Task directions: Report all lines below with the word "http".

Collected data
◆ ◆ ◆ ◆ ◆

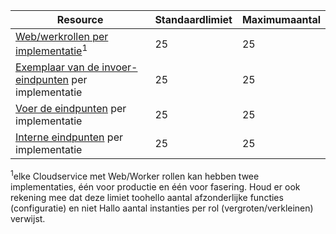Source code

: | Resource | Standaardlimiet | Maximumaantal |
| --- | --- | --- |
| [Web/werkrollen per implementatie](../articles/cloud-services/cloud-services-choose-me.md)<sup>1</sup> |25 |25 |
| [Exemplaar van de invoer-eindpunten](http://msdn.microsoft.com/library/gg557552.aspx#InstanceInputEndpoint) per implementatie |25 |25 |
| [Voer de eindpunten](http://msdn.microsoft.com/library/gg557552.aspx#InputEndpoint) per implementatie |25 |25 |
| [Interne eindpunten](http://msdn.microsoft.com/library/gg557552.aspx#InternalEndpoint) per implementatie |25 |25 |

<sup>1</sup>elke Cloudservice met Web/Worker rollen kan hebben twee implementaties, één voor productie en één voor fasering. Houd er ook rekening mee dat deze limiet toohello aantal afzonderlijke functies (configuratie) en niet Hallo aantal instanties per rol (vergroten/verkleinen) verwijst.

◆ ◆ ◆ ◆ ◆

Task response:
| [Exemplaar van de invoer-eindpunten](http://msdn.microsoft.com/library/gg557552.aspx#InstanceInputEndpoint) per implementatie |25 |25 |
| [Voer de eindpunten](http://msdn.microsoft.com/library/gg557552.aspx#InputEndpoint) per implementatie |25 |25 |
| [Interne eindpunten](http://msdn.microsoft.com/library/gg557552.aspx#InternalEndpoint) per implementatie |25 |25 |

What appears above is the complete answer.